Exco, EOC allies back Lam to fill roles on both
Tony Cheung, Ng Kang-chung Thomas Chan and Olga Wong
The new Executive Council convenor said for the second day running yesterday that he may quit because of a perceived conflict of interest with his other position as chairman of the Equal Opportunities Commission.
At least 15 of his colleagues on both bodies backed him to stay on, but Lam Woon-kwong said he would decide in the next few days after carefully weighing public expectations.
'If the public thinks there is a conflict of interest ... my choice should be natural - to keep my original role in the EOC,' Lam said on a radio programme.
Among executive councillors urging him to stay on were former commission chairman Anna Wu Hung-yuk, Cheung Chi-kong and Barry Cheung Chun-yuen.
Among the commission members who also said they trusted him to strike a balance were 2008 Paralympics equestrian competitor Nelson Yip Siu-hong, president of the Pakistan Association of Hong Kong Zaman Minhas Qamar and Sun Hung Kai Properties public affairs director Lee Luen-fai.

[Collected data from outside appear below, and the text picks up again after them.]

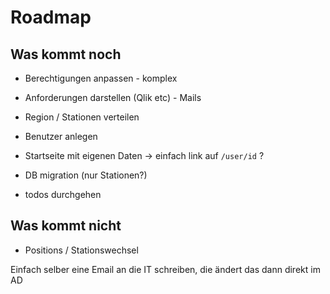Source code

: # Roadmap

## Was kommt noch

- Berechtigungen anpassen - komplex

- Anforderungen darstellen (Qlik etc) - Mails

- Region / Stationen verteilen

- Benutzer anlegen

- Startseite mit eigenen Daten -> einfach link auf `/user/id` ?

- DB migration (nur Stationen?)

- todos durchgehen

## Was kommt nicht

- Positions / Stationswechsel

Einfach selber eine Email an die IT schreiben, die ändert das dann direkt im AD
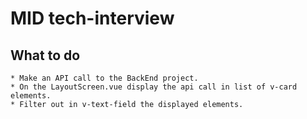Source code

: # MID tech-interview

## What to do
    * Make an API call to the BackEnd project.
    * On the LayoutScreen.vue display the api call in list of v-card elements.
    * Filter out in v-text-field the displayed elements.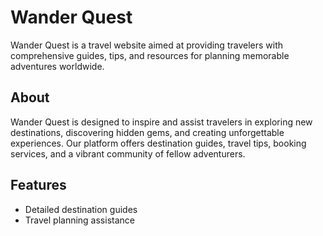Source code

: # Wander Quest

Wander Quest is a travel website aimed at providing travelers with comprehensive guides, tips, and resources for planning memorable adventures worldwide.

## About
Wander Quest is designed to inspire and assist travelers in exploring new destinations, discovering hidden gems, and creating unforgettable experiences. Our platform offers destination guides, travel tips, booking services, and a vibrant community of fellow adventurers.

## Features
- Detailed destination guides
- Travel planning assistance
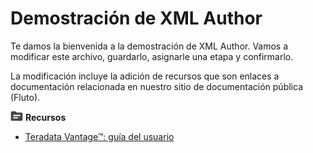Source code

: Demostración de XML Author
==========================

Te damos la bienvenida a la demostración de XML Author. Vamos a modificar este archivo, guardarlo, asignarle una etapa y confirmarlo.

La modificación incluye la adición de recursos que son enlaces a documentación relacionada en nuestro sitio de documentación pública (Fluto).

![](../Images/fluto-icn-resources.png) **Recursos**

-   [Teradata Vantage™: guía del usuario](https://docs.teradata.com/r/tIExrLfn17AuzJdpdub1FQ/root)
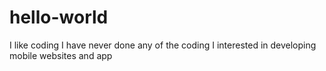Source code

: # hello-world
I like coding
I have never done any of the coding
I interested in developing mobile websites and app
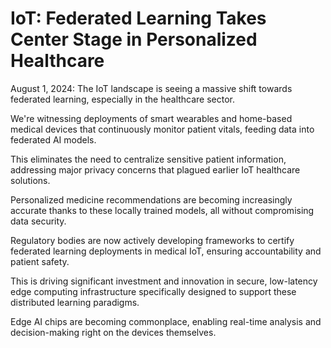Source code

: # IoT: Federated Learning Takes Center Stage in Personalized Healthcare

August 1, 2024: The IoT landscape is seeing a massive shift towards federated learning, especially in the healthcare sector.

We're witnessing deployments of smart wearables and home-based medical devices that continuously monitor patient vitals, feeding data into federated AI models.

This eliminates the need to centralize sensitive patient information, addressing major privacy concerns that plagued earlier IoT healthcare solutions.

Personalized medicine recommendations are becoming increasingly accurate thanks to these locally trained models, all without compromising data security.

Regulatory bodies are now actively developing frameworks to certify federated learning deployments in medical IoT, ensuring accountability and patient safety.

This is driving significant investment and innovation in secure, low-latency edge computing infrastructure specifically designed to support these distributed learning paradigms.

Edge AI chips are becoming commonplace, enabling real-time analysis and decision-making right on the devices themselves.
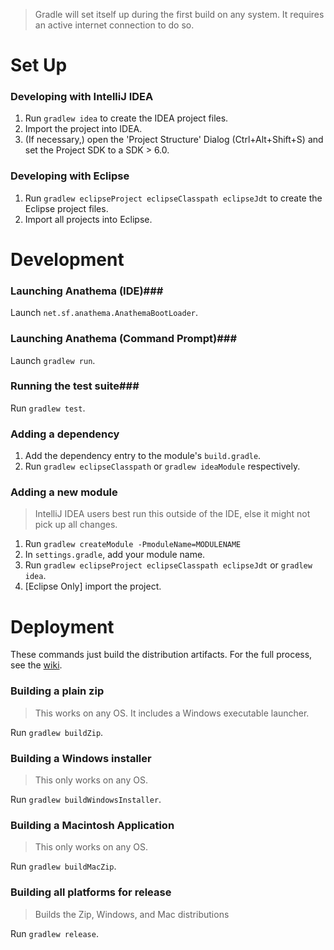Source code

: > Gradle will set itself up during the first build on any system. It requires an active internet connection to do so.

Set Up
======
### Developing with IntelliJ IDEA ###
1. Run ``gradlew idea`` to create the IDEA project files.
2. Import the project into IDEA.
3. (If necessary,) open the 'Project Structure' Dialog (Ctrl+Alt+Shift+S) and set the Project SDK to a SDK > 6.0.

### Developing with Eclipse ###
1. Run ``gradlew eclipseProject eclipseClasspath eclipseJdt`` to create the Eclipse project files.
2. Import all projects into Eclipse.

Development
===========
### Launching Anathema (IDE)###
Launch ``net.sf.anathema.AnathemaBootLoader``.

### Launching Anathema (Command Prompt)###
Launch `gradlew run`.

### Running the test suite###
Run ``gradlew test``.

### Adding a dependency ###
1. Add the dependency entry to the module's ``build.gradle``.
2. Run ``gradlew eclipseClasspath`` or ``gradlew ideaModule`` respectively.

### Adding a new module ###
> IntelliJ IDEA users best run this outside of the IDE, else it might not pick up all changes.

1. Run ``gradlew createModule -PmoduleName=MODULENAME``
2. In ``settings.gradle``, add your module name.
4. Run ``gradlew eclipseProject eclipseClasspath eclipseJdt`` or ``gradlew idea``.
5. [Eclipse Only] import the project.

Deployment
==========
These commands just build the distribution artifacts. For the full process, see the [wiki](https://github.com/anathema/anathema/wiki/How-to-release-a-new-version).
### Building a plain zip ###
> This works on any OS.  It includes a Windows executable launcher.

Run ``gradlew buildZip``.

### Building a Windows installer ###
> This only works on any OS.

Run ``gradlew buildWindowsInstaller``.

### Building a Macintosh Application ###
> This only works on any OS.

Run ``gradlew buildMacZip``.

### Building all platforms for release
> Builds the Zip, Windows, and Mac distributions

Run ``gradlew release``.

The question of a conflict of interest arose on Wednesday when commission member and lawmaker Frederick Fung Kin-kee asked Lam to quit Exco, and sought a special commission meeting to discuss the matter. Fellow member John Tse Wing-ling said Lam should choose one post. But Wu, who chaired the anti-discrimination watchdog from 1999 to 2003, said Lam's advice would be useful in Exco.
'Apart from monitoring government activities ... [the commission] is an adviser to the government in terms of promotion of this area of law and its spirit,' she said.
Cheung said there was an established system of declaration of interests in Exco, and it would be inappropriate to ask Lam to quit.
Lee also dismissed fears of conflict of interest. 'People have many different roles and have their own interests in one way or another,' he said. 'Most important is that there is a proper system to avoid conflict.'
Lam, director of the Chief Executive's Office under Tung Chee-hwa, said he agreed to join Exco - after initially turning it down - because he wanted to 'stop draconian policies and legislation' and advise Leung on measures to help change the city.
But he agreed that his thoughts of promoting equal opportunity by joining Exco 'now seem a bit na?ve'.
'I basically agree with the analysis that, if the government values equal opportunities and human rights enough, [the EOC chairman does not have to be in Exco].'
The commission is often critical of government policies, and its role includes offering financial support to people who sue the government over allegations of discrimination.
Lam said a conflict of interest was unlikely because Exco was not responsible for the execution of government policies.